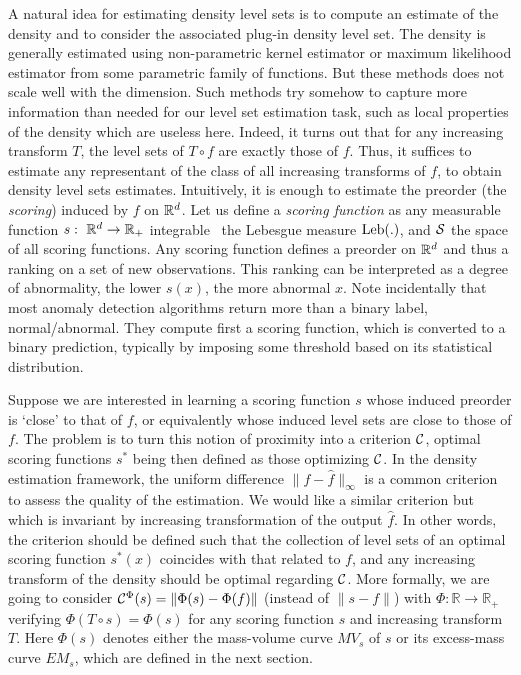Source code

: 



A natural idea for estimating density level sets is to compute an estimate of the density and to consider the associated plug-in density level set.
The density is generally estimated using non-parametric kernel estimator or maximum likelihood estimator from some parametric family of functions. But these methods does not scale well with the dimension. Such methods try somehow to capture more information than needed for our level set estimation task, such as local properties of the density which are useless here. Indeed, it turns out that for any increasing transform $T$, the level sets of $T\circ f$ are exactly those of $f$. Thus, it suffices to estimate any representant of the class of all increasing transforms of $f$, to obtain density level sets estimates. Intuitively, it is enough to estimate the preorder (the \emph{scoring}) induced by $f$ on $\rset^d$. Let us define a \emph{scoring function} as any measurable function $s:~\rset^d \to \rset_+$ integrable \wrt~the Lebesgue measure $\leb(.)$, and $\S$ the space of all scoring functions.
Any scoring function defines a preorder on $\rset^d$ and thus a ranking on a set of new observations. This ranking can be interpreted as a degree of abnormality, the lower $s(x)$, the more abnormal $x$. Note incidentally that most anomaly detection algorithms return more than a binary label, normal/abnormal. They compute first a scoring function, which is converted to a binary prediction, typically by imposing some threshold based on its statistical distribution.

Suppose we are interested in learning a scoring function $s$ whose induced preorder is `close' to that of $f$, or equivalently whose induced level sets are close to those of $f$. The problem is to turn this notion of proximity into a criterion $\crit$, optimal scoring functions $s^*$ being then defined as those optimizing $\crit$. In the density estimation framework, the uniform difference $\|f - \hat f\|_\infty$ is a common criterion to assess the quality of the estimation. We would like a similar criterion but which is invariant by increasing transformation of the output $\hat f$. In other words, the criterion should be defined such that the collection of level sets of an optimal scoring function $s^*(x)$ coincides with that related to $f$, and any increasing transform of the density should be optimal regarding $\crit$.
More formally, we are going to consider $\crit^{\Phi}(s) = \| \Phi(s) - \Phi(f) \|$ (instead of $\|s - f\|$) %
with $\Phi: \mathbb{R} \to \mathbb{R}_+$ verifying $\Phi(T \circ s) = \Phi(s)$ 
for any scoring function $s$ and increasing transform $T$. Here $\Phi(s)$ denotes either the mass-volume curve $MV_s$ of $s$ or its excess-mass curve $EM_s$, which are defined in the next section.  



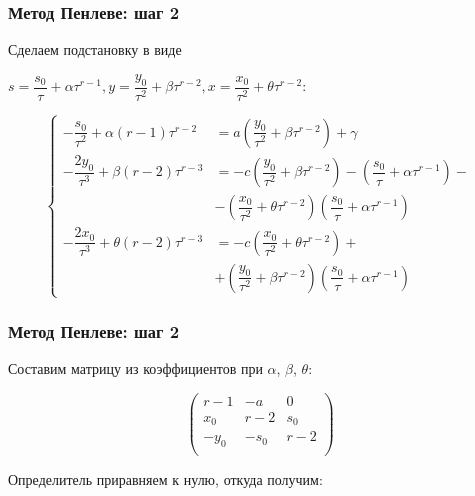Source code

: \documentclass[14pt]{beamer}
\begin{document}
\begin{frame}

\frametitle{Метод Пенлеве: шаг 2}

\small{Сделаем подстановку в виде
 
\vspace{10pt} $ 
s = \dfrac{s_0}{\tau} + \alpha \tau^{r-1},
y = \dfrac{y_0}{\tau^2} + \beta \tau^{r-2},                         x = \dfrac{x_0}{\tau^2} + \theta \tau^{r-2} $:

$$
        \left\{
                \begin{aligned}
                        -\dfrac{s_0}{\tau^{2}} + \alpha (r-1) \tau^{r-2} &= a \left( \dfrac{y_0}{\tau^2} + \beta \tau^{r-2} \right) + \gamma \\
                        -\dfrac{2y_0}{\tau^{3}} + \beta (r-2) \tau^{r-3} &= -c \left( \dfrac{y_0}{\tau^2} + \beta \tau^{r-2} \right) - \left( \dfrac{s_0}{\tau} + \alpha \tau^{r-1} \right) - \\ &- \left( \dfrac{x_0}{\tau^2} + \theta \tau^{r-2} \right) \left( \dfrac{s_0}{\tau} + \alpha \tau^{r-1} \right) \\
                        -\dfrac{2x_0}{\tau^{3}} + \theta (r-2) \tau^{r-3} &= -c \left( \dfrac{x_0}{\tau^2} + \theta \tau^{r-2} \right) + \\ &+ \left( \dfrac{y_0}{\tau^2} + \beta \tau^{r-2} \right) \left( \dfrac{s_0}{\tau} + \alpha \tau^{r-1} \right)
                \end{aligned}
        \right.
$$
}

\end{frame}



\begin{frame}

\frametitle{Метод Пенлеве: шаг 2}

Составим матрицу из коэффициентов при $ \alpha $, $ \beta $, $ \theta $:

$$
\left(
                \begin{array}{ccc}
                        r-1 & -a & 0 \\
                        x_0 & r-2 & s_0 \\
                        -y_0 & -s_0 & r-2 \\
                \end{array}
\right)
$$

Определитель приравняем к нулю, откуда получим:


\end{frame}
\end{document}
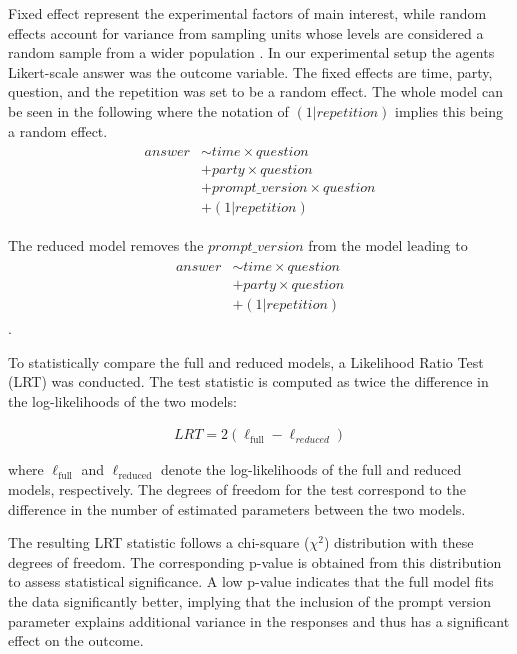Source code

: Fixed effect represent the experimental factors of main interest, while random effects account for variance from sampling units whose levels are considered a random sample from a wider population \citep{Bolker2009Trends}. In our experimental setup the agents Likert-scale answer was the outcome variable. The fixed effects are time, party, question, and the repetition was set to be a random effect. The whole model can be seen in the following where the notation of $(1|repetition)$ implies this being a random effect.  
\begin{align}
\label{equ:full_model}
\begin{split}
    answer & \sim time \times question \\
    &+ party \times question \\ 
    &+ prompt\_version \times question \\
    &+ (1 |repetition)
\end{split}
\end{align}

The reduced model removes the $prompt\_version$ from the model leading to 
\begin{align}
\begin{split}
    answer & \sim time \times question \\
    &+ party \times question \\ 
    &+ (1 |repetition)
\end{split}
\end{align}.

To statistically compare the full and reduced models, a Likelihood Ratio Test (LRT) was conducted. The test statistic is computed as twice the difference in the log-likelihoods of the two models:

\begin{align}
    LRT = 2 ( \ell_{\text{full}} - \ell_{reduced})
\end{align}

where $\ell_{\text{full}}$ and $\ell_{\text{reduced}}$ denote the log-likelihoods of the full and reduced models, respectively.
The degrees of freedom for the test correspond to the difference in the number of estimated parameters between the two models.

The resulting LRT statistic follows a chi-square ($\chi^2$) distribution with these degrees of freedom. The corresponding p-value is obtained from this distribution to assess statistical significance. A low p-value indicates that the full model fits the data significantly better, implying that the inclusion of the prompt version parameter explains additional variance in the responses and thus has a significant effect on the outcome.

********

→ **THE PROBLEM**
Each entry shown above must be quoted exactly, with its pictures left out.

→ **RESULT FOR THIS EXERCISE**
Source code

: 



A natural idea for estimating density level sets is to compute an estimate of the density and to consider the associated plug-in density level set.
The density is generally estimated using non-parametric kernel estimator or maximum likelihood estimator from some parametric family of functions. But these methods does not scale well with the dimension. Such methods try somehow to capture more information than needed for our level set estimation task, such as local properties of the density which are useless here. Indeed, it turns out that for any increasing transform $T$, the level sets of $T\circ f$ are exactly those of $f$. Thus, it suffices to estimate any representant of the class of all increasing transforms of $f$, to obtain density level sets estimates. Intuitively, it is enough to estimate the preorder (the \emph{scoring}) induced by $f$ on $\rset^d$. Let us define a \emph{scoring function} as any measurable function $s:~\rset^d \to \rset_+$ integrable \wrt~the Lebesgue measure $\leb(.)$, and $\S$ the space of all scoring functions.
Any scoring function defines a preorder on $\rset^d$ and thus a ranking on a set of new observations. This ranking can be interpreted as a degree of abnormality, the lower $s(x)$, the more abnormal $x$. Note incidentally that most anomaly detection algorithms return more than a binary label, normal/abnormal. They compute first a scoring function, which is converted to a binary prediction, typically by imposing some threshold based on its statistical distribution.

Suppose we are interested in learning a scoring function $s$ whose induced preorder is `close' to that of $f$, or equivalently whose induced level sets are close to those of $f$. The problem is to turn this notion of proximity into a criterion $\crit$, optimal scoring functions $s^*$ being then defined as those optimizing $\crit$. In the density estimation framework, the uniform difference $\|f - \hat f\|_\infty$ is a common criterion to assess the quality of the estimation. We would like a similar criterion but which is invariant by increasing transformation of the output $\hat f$. In other words, the criterion should be defined such that the collection of level sets of an optimal scoring function $s^*(x)$ coincides with that related to $f$, and any increasing transform of the density should be optimal regarding $\crit$.
More formally, we are going to consider $\crit^{\Phi}(s) = \| \Phi(s) - \Phi(f) \|$ (instead of $\|s - f\|$) %
with $\Phi: \mathbb{R} \to \mathbb{R}_+$ verifying $\Phi(T \circ s) = \Phi(s)$ 
for any scoring function $s$ and increasing transform $T$. Here $\Phi(s)$ denotes either the mass-volume curve $MV_s$ of $s$ or its excess-mass curve $EM_s$, which are defined in the next section.  



Source code

: \documentclass[14pt]{beamer}
\begin{document}
\begin{frame}

\frametitle{Метод Пенлеве: шаг 2}

\small{Сделаем подстановку в виде
 
\vspace{10pt} $ 
s = \dfrac{s_0}{\tau} + \alpha \tau^{r-1},
y = \dfrac{y_0}{\tau^2} + \beta \tau^{r-2},                         x = \dfrac{x_0}{\tau^2} + \theta \tau^{r-2} $:

$$
        \left\{
                \begin{aligned}
                        -\dfrac{s_0}{\tau^{2}} + \alpha (r-1) \tau^{r-2} &= a \left( \dfrac{y_0}{\tau^2} + \beta \tau^{r-2} \right) + \gamma \\
                        -\dfrac{2y_0}{\tau^{3}} + \beta (r-2) \tau^{r-3} &= -c \left( \dfrac{y_0}{\tau^2} + \beta \tau^{r-2} \right) - \left( \dfrac{s_0}{\tau} + \alpha \tau^{r-1} \right) - \\ &- \left( \dfrac{x_0}{\tau^2} + \theta \tau^{r-2} \right) \left( \dfrac{s_0}{\tau} + \alpha \tau^{r-1} \right) \\
                        -\dfrac{2x_0}{\tau^{3}} + \theta (r-2) \tau^{r-3} &= -c \left( \dfrac{x_0}{\tau^2} + \theta \tau^{r-2} \right) + \\ &+ \left( \dfrac{y_0}{\tau^2} + \beta \tau^{r-2} \right) \left( \dfrac{s_0}{\tau} + \alpha \tau^{r-1} \right)
                \end{aligned}
        \right.
$$
}

\end{frame}



\begin{frame}

\frametitle{Метод Пенлеве: шаг 2}

Составим матрицу из коэффициентов при $ \alpha $, $ \beta $, $ \theta $:

$$
\left(
                \begin{array}{ccc}
                        r-1 & -a & 0 \\
                        x_0 & r-2 & s_0 \\
                        -y_0 & -s_0 & r-2 \\
                \end{array}
\right)
$$

Определитель приравняем к нулю, откуда получим:


\end{frame}
\end{document}
Source code

: Fixed effect represent the experimental factors of main interest, while random effects account for variance from sampling units whose levels are considered a random sample from a wider population \citep{Bolker2009Trends}. In our experimental setup the agents Likert-scale answer was the outcome variable. The fixed effects are time, party, question, and the repetition was set to be a random effect. The whole model can be seen in the following where the notation of $(1|repetition)$ implies this being a random effect.  
\begin{align}
\label{equ:full_model}
\begin{split}
    answer & \sim time \times question \\
    &+ party \times question \\ 
    &+ prompt\_version \times question \\
    &+ (1 |repetition)
\end{split}
\end{align}

The reduced model removes the $prompt\_version$ from the model leading to 
\begin{align}
\begin{split}
    answer & \sim time \times question \\
    &+ party \times question \\ 
    &+ (1 |repetition)
\end{split}
\end{align}.

To statistically compare the full and reduced models, a Likelihood Ratio Test (LRT) was conducted. The test statistic is computed as twice the difference in the log-likelihoods of the two models:

\begin{align}
    LRT = 2 ( \ell_{\text{full}} - \ell_{reduced})
\end{align}

where $\ell_{\text{full}}$ and $\ell_{\text{reduced}}$ denote the log-likelihoods of the full and reduced models, respectively.
The degrees of freedom for the test correspond to the difference in the number of estimated parameters between the two models.

The resulting LRT statistic follows a chi-square ($\chi^2$) distribution with these degrees of freedom. The corresponding p-value is obtained from this distribution to assess statistical significance. A low p-value indicates that the full model fits the data significantly better, implying that the inclusion of the prompt version parameter explains additional variance in the responses and thus has a significant effect on the outcome.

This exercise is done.